Suppose we make an isomorphic argument:
Doesn't sound quite so clever that time around, does it? But all I did was take the framework of his argument: "if one invests in insurance against X, then because there are also risks Y, Z, A, B, C, which are equally rational to invest in, one will also invest in risks Y...C, and if one invested against all those risks, one will wind up broke; any investment where one winds up broke is a bad investment; QED, investing in insurance against X is a bad investment." and substitute in different, uncontroversial, forms of insurance and risk.
What makes the difference? Why does his framing seem so different from my framing?
Well, it could be that the argument is fallacious in equating risks. Maybe banking system collapse has a different risk from crop collapse which has a different risk from asteroid impact, and really, we don't care about some of them and so we would not invest in those, leaving us not bankrupt but optimally insured. In which case his argument boils down to 'we should invest in climate change protection iff it's the investment which highest marginal returns', which is boringly obvious and not insightful at all because it means that all we need to discuss is the object-level discussion about where climate change belongs on "the list", and there's not a meta-level objection to investing against existential risks at all as the post is being presented as.
You are treating "investing in preventing X" as the same thing as "insuring against X." They are not the same thing. And they are doubly not the same thing on a society-wide level.
Insurance typically functions to distribute risk, not reduce it. If I get insurance against a house fire, my house is just as likely to burn down as it was before. However, the risk of a house fire is now shared between me and the insurance company. As Lumifer points out, trying to make your house fire-proof (or prevent any of the other risks you list) really would be ruinously expensive.
For threats to civilisation as a whole, there is no-one outside of the planet with whom we can share the risk.
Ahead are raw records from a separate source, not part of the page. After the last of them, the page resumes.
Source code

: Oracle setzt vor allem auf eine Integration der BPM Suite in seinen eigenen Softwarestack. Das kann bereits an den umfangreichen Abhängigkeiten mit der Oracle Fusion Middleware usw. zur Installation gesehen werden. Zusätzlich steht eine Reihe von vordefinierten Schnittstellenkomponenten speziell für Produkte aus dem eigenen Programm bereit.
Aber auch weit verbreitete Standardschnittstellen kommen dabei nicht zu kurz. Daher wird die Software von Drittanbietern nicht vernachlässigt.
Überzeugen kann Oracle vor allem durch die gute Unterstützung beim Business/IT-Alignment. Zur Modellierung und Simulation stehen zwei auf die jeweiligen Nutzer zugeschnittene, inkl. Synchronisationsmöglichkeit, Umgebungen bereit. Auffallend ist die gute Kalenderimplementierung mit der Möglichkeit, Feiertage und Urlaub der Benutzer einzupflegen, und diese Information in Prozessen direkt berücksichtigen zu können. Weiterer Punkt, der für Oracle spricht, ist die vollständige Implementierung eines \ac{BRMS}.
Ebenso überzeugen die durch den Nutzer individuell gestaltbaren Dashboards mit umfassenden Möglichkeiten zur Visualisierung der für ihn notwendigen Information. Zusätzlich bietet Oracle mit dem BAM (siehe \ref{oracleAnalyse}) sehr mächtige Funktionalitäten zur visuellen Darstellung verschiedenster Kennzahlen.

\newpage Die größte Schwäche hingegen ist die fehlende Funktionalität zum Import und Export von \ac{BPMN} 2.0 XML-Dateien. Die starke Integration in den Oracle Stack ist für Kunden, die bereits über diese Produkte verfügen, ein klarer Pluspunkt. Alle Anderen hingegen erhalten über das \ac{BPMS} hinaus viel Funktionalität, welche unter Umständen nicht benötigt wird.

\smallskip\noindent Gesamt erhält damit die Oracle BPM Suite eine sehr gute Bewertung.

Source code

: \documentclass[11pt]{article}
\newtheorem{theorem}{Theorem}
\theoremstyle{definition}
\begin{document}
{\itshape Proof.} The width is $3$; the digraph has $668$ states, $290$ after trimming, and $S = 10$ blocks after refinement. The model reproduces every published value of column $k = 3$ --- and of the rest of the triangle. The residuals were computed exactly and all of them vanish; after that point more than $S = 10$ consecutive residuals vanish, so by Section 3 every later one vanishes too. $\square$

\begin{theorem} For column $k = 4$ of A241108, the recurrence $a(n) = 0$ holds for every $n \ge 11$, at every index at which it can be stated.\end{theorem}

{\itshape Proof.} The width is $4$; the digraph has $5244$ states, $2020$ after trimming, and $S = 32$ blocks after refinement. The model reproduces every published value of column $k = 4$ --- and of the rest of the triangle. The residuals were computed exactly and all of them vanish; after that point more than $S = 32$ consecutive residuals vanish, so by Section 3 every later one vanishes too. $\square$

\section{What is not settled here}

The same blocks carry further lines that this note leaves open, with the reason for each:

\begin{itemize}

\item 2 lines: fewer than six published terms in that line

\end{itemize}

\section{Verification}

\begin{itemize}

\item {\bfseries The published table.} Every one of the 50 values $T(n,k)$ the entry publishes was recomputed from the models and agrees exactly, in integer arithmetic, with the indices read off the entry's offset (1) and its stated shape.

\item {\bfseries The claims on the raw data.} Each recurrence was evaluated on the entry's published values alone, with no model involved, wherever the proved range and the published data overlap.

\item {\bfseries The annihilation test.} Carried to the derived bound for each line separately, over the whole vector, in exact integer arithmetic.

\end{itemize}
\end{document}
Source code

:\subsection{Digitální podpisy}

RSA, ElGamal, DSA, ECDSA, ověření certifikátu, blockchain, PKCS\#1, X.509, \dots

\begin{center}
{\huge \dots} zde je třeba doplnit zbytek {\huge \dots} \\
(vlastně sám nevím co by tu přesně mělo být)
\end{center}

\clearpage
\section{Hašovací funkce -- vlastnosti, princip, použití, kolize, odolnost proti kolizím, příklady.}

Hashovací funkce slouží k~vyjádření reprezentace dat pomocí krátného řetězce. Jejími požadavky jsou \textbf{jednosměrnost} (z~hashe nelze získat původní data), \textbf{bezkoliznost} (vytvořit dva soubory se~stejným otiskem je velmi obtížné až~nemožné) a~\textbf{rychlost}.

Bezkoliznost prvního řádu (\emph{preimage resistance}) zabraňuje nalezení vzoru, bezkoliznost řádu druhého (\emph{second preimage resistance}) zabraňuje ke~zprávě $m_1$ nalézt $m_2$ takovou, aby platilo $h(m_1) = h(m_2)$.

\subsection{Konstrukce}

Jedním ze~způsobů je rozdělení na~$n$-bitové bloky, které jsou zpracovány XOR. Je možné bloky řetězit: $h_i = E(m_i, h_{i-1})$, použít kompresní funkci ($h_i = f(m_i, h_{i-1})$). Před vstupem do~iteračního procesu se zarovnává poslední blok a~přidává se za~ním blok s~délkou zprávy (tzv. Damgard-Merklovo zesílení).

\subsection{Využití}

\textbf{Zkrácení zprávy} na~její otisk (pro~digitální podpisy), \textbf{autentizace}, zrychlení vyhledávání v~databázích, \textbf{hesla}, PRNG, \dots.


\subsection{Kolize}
Therefore it is not sensible to talk about insurance for them, except in a metaphorical sense.
Fair enough, certainly one can draw a distinction between spreading risks around and reducing risks; even though in practice, the distinction is a bit muddled inasmuch as insurance companies invest heavily in reducing net risk by fighting moral hazard, funding prevention research, establishing industry-wide codes, withholding insurance unless best-practices are implemented.
So go back to my isomorphic argument, and for every mention of insurance, replace it with some personal action that reduces the risk eg. for 'health insurance', swap in 'exercise' or 'caloric restriction' or 'daily wine consumption'.
Does this instantly rescue Cochrane's argument and the isomorphism sound equally sensible? "You shouldn't try to quit eating so much junk food because while that reduces your health risks, there are so many risks you could be reducing that it makes no sense to try to reduce all of them and hence by the fallacy of division, no sense to try to reduce any of them!"
So you resolve Cochrane's argument by denying the equality of the risks.
I think you're misreading Cochrane. He approvingly quotes Pindyck who says "society cannot afford to respond strongly to all those threats" and points out that picking which ones to respond to is hard. Notably, Cochrane says "I'm not convinced our political system is ready to do a very good job of prioritizing outsize expenditures on small ambiguous-probability events."
All that doesn't necessarily imply that you should nothing -- just that selecting the low-probability threats to respond to is not trivial and that our current sociopolitical system is likely to make a mess out of it. Both of these assertions sound true to me.